Trotz aller Anfangsschwierigkeiten und Herausforderungen: Würden Sie diesen Schritt der Gründung noch einmal gehen?

Marion Schrimpf:

Ja, die Gründung des AMBULANTICUM® war ein notwendiger Schritt. Therapieeinrichtungen wie unsere werden dringend gebraucht.

Aber die letzten zehn Jahre haben auch gezeigt: So ein Projekt ist keines, das man nur aus Vernunftgründen angeht. Für so ein Projekt muss man brennen. Ansonsten überlebt man in unserem streng reglementierten Gesundheitssystem nicht – insbesondere, wenn man keine Wegbegleiter hat und alles – wie wir – selbst finanziert.

Wofür steht das Ambulanticum Ihrer Ansicht nach heute?

Marion Schrimpf:

Das Ambulanticum steht für ein einmaliges Konzept für Kinder und Erwachsene mit einer erworbenen Erkrankung des zentralen Nervensystems (ZNS). Unsere Therapie stellt unsere Patient:innen in den Mittelpunkt. Wir vereinen alle therapeutischen Maßnahmen verschiedener Disziplinen individuell zum Wohle der Patient:innen und bringen sie in Einklang, um ein bestmögliches Ergebnis zu erzielen.

Dr. Bernhard Krahl:

Im AMBULANTICUM ermöglicht man den angeblich „austherapierten“ Patient:innen eine erfolgreiche individualisierte Intensivtherapie. Sogar nach vielen Jahren der Erkrankung machen sie noch Fortschritte und kommen ihrem Ziel wieder ein Stück näher. Darum steht das Ambulaticum für Hoffnung, die es den Menschen gibt, die als austherapiert gelten. Wir haben gezeigt, dass es sich lohnt, nach zeitgemäßen anderen Wegen zu suchen und nicht aufzugeben – und dass die Diagnose „austherapiert“ noch lange nicht das Ende ist.

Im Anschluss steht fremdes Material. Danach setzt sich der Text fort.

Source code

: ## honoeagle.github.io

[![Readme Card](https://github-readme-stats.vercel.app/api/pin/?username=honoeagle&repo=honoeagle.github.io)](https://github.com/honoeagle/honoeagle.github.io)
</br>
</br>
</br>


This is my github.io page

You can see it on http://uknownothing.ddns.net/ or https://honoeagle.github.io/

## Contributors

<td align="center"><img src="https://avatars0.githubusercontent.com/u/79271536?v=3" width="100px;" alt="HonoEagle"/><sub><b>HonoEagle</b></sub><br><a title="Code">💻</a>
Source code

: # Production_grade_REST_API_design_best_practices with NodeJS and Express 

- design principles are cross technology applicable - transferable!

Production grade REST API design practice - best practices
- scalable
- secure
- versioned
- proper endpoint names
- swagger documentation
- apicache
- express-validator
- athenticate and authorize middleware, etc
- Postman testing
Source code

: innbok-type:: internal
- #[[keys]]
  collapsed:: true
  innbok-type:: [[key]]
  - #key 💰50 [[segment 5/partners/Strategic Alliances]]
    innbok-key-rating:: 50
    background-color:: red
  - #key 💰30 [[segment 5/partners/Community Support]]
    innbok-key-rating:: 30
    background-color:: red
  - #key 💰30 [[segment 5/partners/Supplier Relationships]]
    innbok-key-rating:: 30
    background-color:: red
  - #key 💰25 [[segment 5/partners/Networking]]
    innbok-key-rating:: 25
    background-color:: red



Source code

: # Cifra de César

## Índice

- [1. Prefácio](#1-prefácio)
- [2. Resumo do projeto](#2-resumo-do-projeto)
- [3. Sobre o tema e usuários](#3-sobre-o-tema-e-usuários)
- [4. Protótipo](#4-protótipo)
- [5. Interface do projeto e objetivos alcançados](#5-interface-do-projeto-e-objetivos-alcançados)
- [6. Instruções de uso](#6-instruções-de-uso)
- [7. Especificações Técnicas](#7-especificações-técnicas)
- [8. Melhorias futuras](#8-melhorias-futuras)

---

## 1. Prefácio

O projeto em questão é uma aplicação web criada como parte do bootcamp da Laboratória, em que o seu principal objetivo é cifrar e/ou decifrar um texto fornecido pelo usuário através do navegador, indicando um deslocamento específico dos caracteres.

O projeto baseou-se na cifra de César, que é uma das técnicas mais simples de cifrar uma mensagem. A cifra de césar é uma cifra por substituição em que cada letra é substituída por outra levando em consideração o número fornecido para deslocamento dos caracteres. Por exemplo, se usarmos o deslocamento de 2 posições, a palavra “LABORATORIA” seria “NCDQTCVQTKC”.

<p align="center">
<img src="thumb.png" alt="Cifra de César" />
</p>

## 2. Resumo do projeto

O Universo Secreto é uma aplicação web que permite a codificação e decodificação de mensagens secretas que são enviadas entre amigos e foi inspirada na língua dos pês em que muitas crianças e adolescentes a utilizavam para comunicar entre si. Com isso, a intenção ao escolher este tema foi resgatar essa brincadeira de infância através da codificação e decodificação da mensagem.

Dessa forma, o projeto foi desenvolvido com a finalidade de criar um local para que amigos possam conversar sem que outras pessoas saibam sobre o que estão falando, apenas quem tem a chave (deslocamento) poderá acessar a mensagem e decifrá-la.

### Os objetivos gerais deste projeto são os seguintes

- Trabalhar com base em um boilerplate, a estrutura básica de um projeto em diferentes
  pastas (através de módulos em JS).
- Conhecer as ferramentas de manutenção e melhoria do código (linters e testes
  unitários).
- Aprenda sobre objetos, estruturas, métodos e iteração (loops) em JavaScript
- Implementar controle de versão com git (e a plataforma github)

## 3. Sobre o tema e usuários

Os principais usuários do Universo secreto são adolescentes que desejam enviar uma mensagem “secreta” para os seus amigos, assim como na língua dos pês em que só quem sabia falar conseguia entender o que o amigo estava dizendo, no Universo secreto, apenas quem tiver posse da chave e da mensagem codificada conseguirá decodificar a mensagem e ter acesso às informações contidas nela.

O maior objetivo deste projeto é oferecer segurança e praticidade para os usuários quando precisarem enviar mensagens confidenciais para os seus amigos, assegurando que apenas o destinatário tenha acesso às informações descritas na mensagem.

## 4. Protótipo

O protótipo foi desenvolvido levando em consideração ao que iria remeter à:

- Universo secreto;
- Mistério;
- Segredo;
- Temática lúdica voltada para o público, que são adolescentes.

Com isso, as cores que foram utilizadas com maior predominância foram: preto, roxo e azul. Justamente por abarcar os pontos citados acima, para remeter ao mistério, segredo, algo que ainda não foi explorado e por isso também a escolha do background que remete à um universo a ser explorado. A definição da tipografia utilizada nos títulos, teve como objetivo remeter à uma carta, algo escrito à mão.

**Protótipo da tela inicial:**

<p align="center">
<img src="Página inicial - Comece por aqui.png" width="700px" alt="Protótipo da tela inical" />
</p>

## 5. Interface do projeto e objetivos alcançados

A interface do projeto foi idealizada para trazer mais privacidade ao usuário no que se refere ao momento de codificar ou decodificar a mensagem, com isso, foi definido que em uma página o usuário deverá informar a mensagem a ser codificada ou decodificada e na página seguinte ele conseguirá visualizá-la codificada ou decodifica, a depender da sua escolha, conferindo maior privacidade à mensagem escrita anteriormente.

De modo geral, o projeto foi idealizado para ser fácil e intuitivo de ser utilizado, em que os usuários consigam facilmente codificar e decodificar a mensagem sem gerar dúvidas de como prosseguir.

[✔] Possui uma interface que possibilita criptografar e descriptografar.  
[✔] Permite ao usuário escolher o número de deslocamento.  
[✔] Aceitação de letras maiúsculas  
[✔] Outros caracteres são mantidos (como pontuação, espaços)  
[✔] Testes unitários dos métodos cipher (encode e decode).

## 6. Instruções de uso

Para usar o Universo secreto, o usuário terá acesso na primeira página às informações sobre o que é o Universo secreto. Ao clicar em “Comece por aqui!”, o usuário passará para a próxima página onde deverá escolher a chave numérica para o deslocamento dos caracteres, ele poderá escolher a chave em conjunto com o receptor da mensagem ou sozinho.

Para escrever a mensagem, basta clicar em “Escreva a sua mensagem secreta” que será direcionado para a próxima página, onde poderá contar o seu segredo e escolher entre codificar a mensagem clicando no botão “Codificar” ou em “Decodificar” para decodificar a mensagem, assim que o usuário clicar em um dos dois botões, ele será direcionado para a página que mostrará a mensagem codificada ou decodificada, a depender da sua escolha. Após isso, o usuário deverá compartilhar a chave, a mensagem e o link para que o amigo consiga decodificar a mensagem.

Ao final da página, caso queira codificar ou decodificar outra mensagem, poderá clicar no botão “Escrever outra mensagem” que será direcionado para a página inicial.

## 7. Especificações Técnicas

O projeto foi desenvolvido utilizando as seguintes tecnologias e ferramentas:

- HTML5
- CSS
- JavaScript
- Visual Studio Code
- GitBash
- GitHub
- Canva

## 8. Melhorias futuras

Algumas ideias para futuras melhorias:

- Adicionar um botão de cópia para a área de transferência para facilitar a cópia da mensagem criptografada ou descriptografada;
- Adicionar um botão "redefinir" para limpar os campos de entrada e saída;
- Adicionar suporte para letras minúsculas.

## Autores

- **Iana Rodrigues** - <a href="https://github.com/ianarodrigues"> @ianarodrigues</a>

Wie sehen Sie die Zukunft: Was möchten Sie mit dem und für das Ambulanticum und seine Patienten noch erreichen?

Dr. Bernhard Krahl:

Wir werden das Ambulanticum in eine Stiftung umwandeln. So ist die Unabhängigkeit und Entscheidungsfreiheit langfristig gewährleistet – auch nach unserem Ausscheiden. Wir möchten, dass dieses zielführende Trainingstherapiekonzept des Ambulanticum von allen Kostenträgern akzeptiert wird und alle Kinder und Erwachsene mit einer Erkrankung des ZNS in naher Zukunft davon profitieren können.

Marion Schrimpf:

Dafür muss allerdings ein Umdenken in Gesellschaft und Politik erreicht werden. Die bürokratischen Hürden für eine solche Therapie müssen abgebaut werden. Und vor allem dürfen solche Therapiemöglichkeiten nicht am Geld scheitern. Bei einem sowieso schon unfairen Kampf, in dem es darum geht, sich Dinge „zurückzuerobern“, die den meisten Menschen selbstverständlich erscheinen, sollten zumindest alle die gleichen Chancen haben. Und die Hoffnung, wieder ein selbstbestimmtes Leben führen zu können.